The Chennai Bench of the Income-tax Appellate Tribunal found that an interest-free loan extended by the taxpayer to related parties was an attempt by the taxpayer to reduce its tax burden, and given this finding, interest was to be computed on notional basis by applying LIBOR rate.
The tribunal, however, determined that a corporate guarantee and a “letter of comfort” extended by the taxpayer to its related parties had no bearing on profits, income, loss or assets of the taxpayer and / or was not an international transaction, and as such, a transfer pricing adjustment was not warranted.
The case is: TVS Logistics Services Ltd. v. DCIT (ITA No. 458/Mds/2016)
The taxpayer advanced funds, interest-free, to related parties for the purpose of expanding business outside of India. The funds were advanced not from any additional borrowings by the taxpayer, but from surplus funds (equity capital). The taxpayer described this as shareholder activity. During the same year, the taxpayer paid interest on amounts it had borrowed (loans).
The Transfer Pricing Officer determined that the interest-free loan to the related parties and the payment of interest on the loan effective shifted profits outside of India. Accordingly, interest on the advanced funds was imputed using LIBOR.

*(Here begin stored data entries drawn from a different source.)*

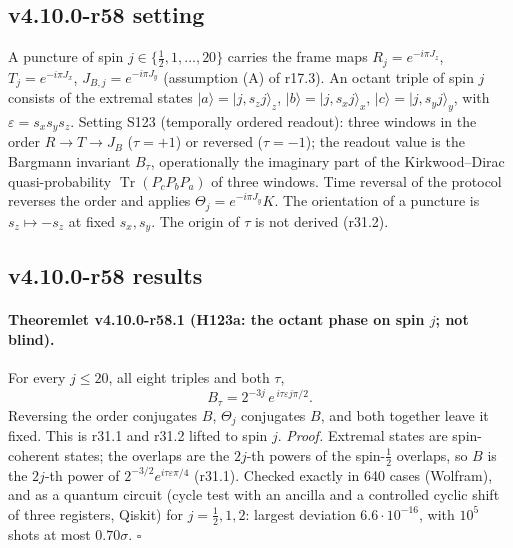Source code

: \subsection*{v4.10.0-r58 setting}
\label{subsec:v4100-r58-setting}

A puncture of spin \(j\in\{\tfrac12,1,\dots,20\}\) carries the frame maps \(R_j=e^{-i\pi J_z}\), \(T_j=e^{-i\pi J_x}\), \(J_{B,j}=e^{-i\pi J_y}\) (assumption (A) of r17.3).
An octant triple of spin \(j\) consists of the extremal states \(|a\rangle=|j,s_zj\rangle_z\), \(|b\rangle=|j,s_xj\rangle_x\), \(|c\rangle=|j,s_yj\rangle_y\), with
\(\varepsilon=s_xs_ys_z\).  Setting S123 (temporally ordered readout): three windows in the order \(R\to T\to J_B\) (\(\tau=+1\)) or reversed (\(\tau=-1\)); the
readout value is the Bargmann invariant \(B_\tau\), operationally the imaginary part of the Kirkwood--Dirac quasi-probability \(\operatorname{Tr}(P_cP_bP_a)\)
of three windows.  Time reversal of the protocol reverses the order and applies \(\Theta_j=e^{-i\pi J_y}K\).  The orientation of a puncture is
\(s_z\mapsto-s_z\) at fixed \(s_x,s_y\).  The origin of \(\tau\) is not derived (r31.2).

\subsection*{v4.10.0-r58 results}
\label{subsec:v4100-r58-results}

\paragraph{Theoremlet v4.10.0-r58.1 (H123a: the octant phase on spin \(j\); not blind).}
For every \(j\le20\), all eight triples and both \(\tau\),
\[
B_\tau=2^{-3j}\,e^{\,i\tau\varepsilon j\pi/2}.
\]
Reversing the order conjugates \(B\), \(\Theta_j\) conjugates \(B\), and both together leave it fixed.  This is r31.1 and r31.2 lifted to spin \(j\).
\emph{Proof.} Extremal states are spin-coherent states; the overlaps are the \(2j\)-th powers of the spin-\(\tfrac12\) overlaps, so \(B\) is the \(2j\)-th power of
\(2^{-3/2}e^{i\tau\varepsilon\pi/4}\) (r31.1).  Checked exactly in 640 cases (Wolfram), and as a quantum circuit (cycle test with an ancilla and a
controlled cyclic shift of three registers, Qiskit) for \(j=\tfrac12,1,2\): largest deviation \(6.6\cdot10^{-16}\), with \(10^5\) shots at most \(0.70\sigma\).  \(\square\)

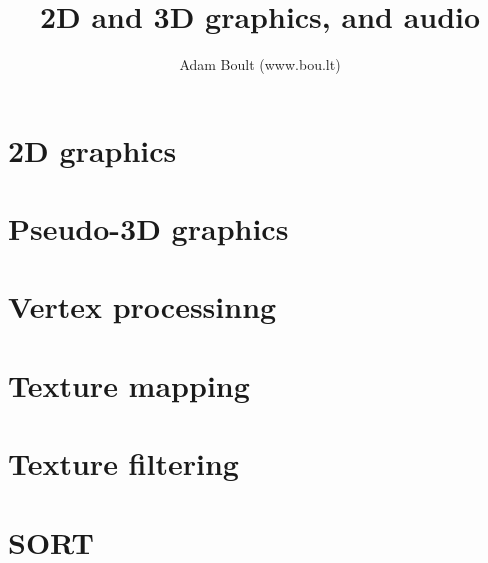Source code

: \documentclass[oneside]{book}
\begin{document}
\author{Adam Boult (www.bou.lt)}
\title{2D and 3D graphics, and audio}
\maketitle

\setcounter{tocdepth}{0}
\tableofcontents



\part{2D graphics}





\part{Pseudo-3D graphics}




\part{Vertex processinng}



\part{Texture mapping}


\part{Texture filtering}


\part{SORT}

\end{document}
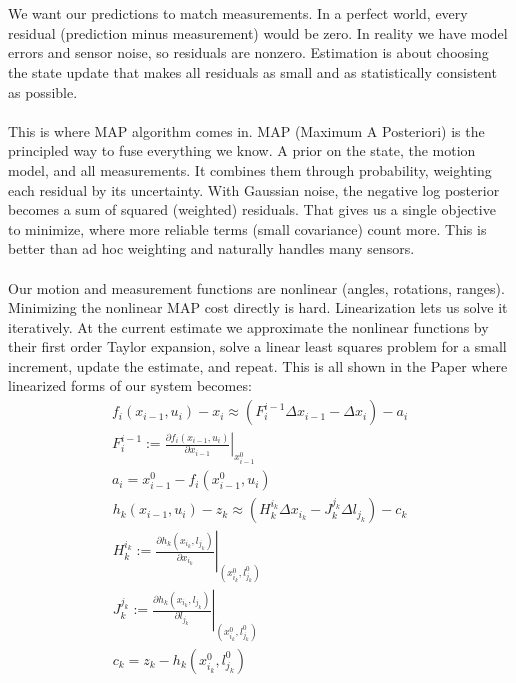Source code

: \\ \\
We want our predictions to match measurements. In a perfect world, every residual (prediction minus measurement) would be zero. In reality we have model errors and sensor noise, so residuals are nonzero. Estimation is about choosing the state update that makes all residuals as small and as statistically consistent as possible.
\\ \\
This is where MAP algorithm comes in. MAP (Maximum A Posteriori) is the principled way to fuse everything we know. A prior on the state, the motion model, and all measurements. It combines them through probability, weighting each residual by its uncertainty. With Gaussian noise, the negative log posterior becomes a sum of squared (weighted) residuals. That gives us a single objective to minimize, where more reliable terms (small covariance) count more. This is better than ad hoc weighting and naturally handles many sensors.
\\ \\
Our motion and measurement functions are nonlinear (angles, rotations, ranges). Minimizing the nonlinear MAP cost directly is hard. Linearization lets us solve it iteratively. At the current estimate we approximate the nonlinear functions by their first order Taylor expansion, solve a linear least squares problem for a small increment, update the estimate, and repeat. This is all shown in the Paper \cite{iSAM_paper} where linearized forms of our system becomes:
\begin{equation}
    \begin{aligned}
        f_{i}(x_{i-1}, u_i) - x_i \approx (F_{i}^{i-1}\Delta x_{i-1} - \Delta x_{i}) - a_i \\
        \left.F_{i}^{i-1} := \frac{\partial f_{i}(x_{i-1}, u_i)}{\partial x_{i-1}}\right|_{x_{i-1}^{0}} \\ 
        a_i = x_{i-1}^{0} - f_{i}(x_{i-1}^{0}, u_i)
    \end{aligned}
    \label{eq:optimizer-iSAM-linearized-odometry}
\end{equation}
\begin{equation}
    \begin{aligned}
        h_{k}(x_{i-1}, u_i) - z_k \approx (H_{k}^{i_k}\Delta x_{i_k} - J_{k}^{j_k} \Delta l_{j_k}) - c_k \\
        \left.H_{k}^{i_k} := \frac{\partial h_{k}(x_{i_k}, l_{j_k})}{\partial x_{i_k}}\right|_{(x_{i_k}^{0}, l_{j_k}^{0})} \\ 
        \left.J_{k}^{j_k} := \frac{\partial h_{k}(x_{i_k}, l_{j_k})}{\partial l_{j_k}}\right|_{(x_{i_k}^{0}, l_{j_k}^{0})} \\ 
        c_k = z_{k} - h_{k}(x_{i_k}^{0}, l_{j_k}^{0})
    \end{aligned}
    \label{eq:optimizer-iSAM-linearized-measurement}
\end{equation}
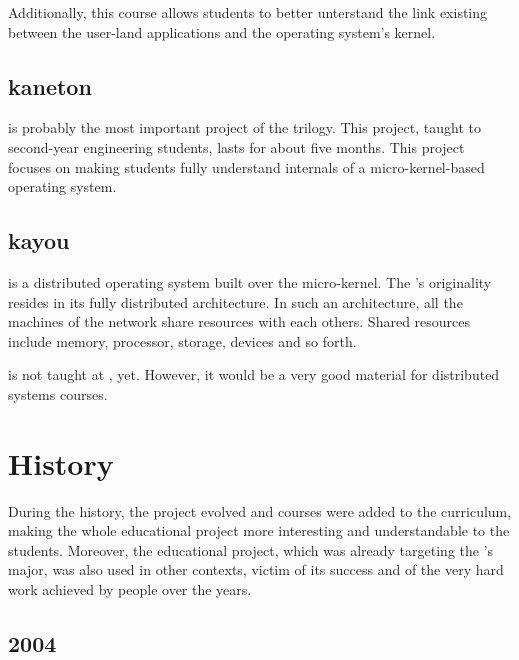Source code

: \begin{multicols}{2}
Additionally, this course allows students to better unterstand the link
existing between the user-land applications and the operating system's kernel.

%
%

\subsection{kaneton}

 is probably the most important project of the trilogy. This
project, taught to second-year engineering students, lasts for about five
months. This project focuses on making students fully understand
internals of a micro-kernel-based operating system.

%
%

\subsection{kayou}

 is a distributed operating system built over the 
micro-kernel. The 's originality resides in its fully distributed
architecture. In such an architecture, all the machines of the network share
resources with each others. Shared resources include memory, processor,
storage, devices and so forth.

 is not taught at , yet. However, it would be a very
good material for distributed systems courses.

%
%

\section{History}

During the  history, the project evolved and courses were added
to the curriculum, making the whole educational project more interesting and
understandable to the students. Moreover, the educational project, which
was already targeting the 's  major, was also used in other contexts, victim of its success
and of the very hard work achieved by  people over the years.

%
%

\subsection{2004}


\end{multicols}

The taxpayer also extended a corporate guarantee for a related party, but did not charge any fee for the guarantee. Again, the Transfer Pricing Officer made a transfer pricing adjustment using the LIBOR rate of interest.
The taxpayer issued a “letter of comfort” to a related party, and this in turn allowed the related party to borrow funds. The Transfer Pricing Officer imputed a recovery charge at 1% for the taxpayer’s risk exposure.
These findings were administratively upheld, and the taxpayer sought judicial review by the tribunal.
The tribunal concluded that:
- The interest-free loan extended to the related parties was an attempt by the taxpayer to reduce its tax burden, and such, interest had to be computed on notional basis by applying LIBOR rate.
- The corporate guarantee extended by the taxpayer to the related party had no bearing on the profits, income, loss or assets of the taxpayer. Thus, the tribunal found that the transfer pricing adjustment was not warranted.
- The letter of comfort was found by the tribunal to be similar to a guarantee, in that this did not involve any cost to the taxpayer and was not within the ambit of international transactions. Accordingly, there was no justification for the transfer pricing adjustment.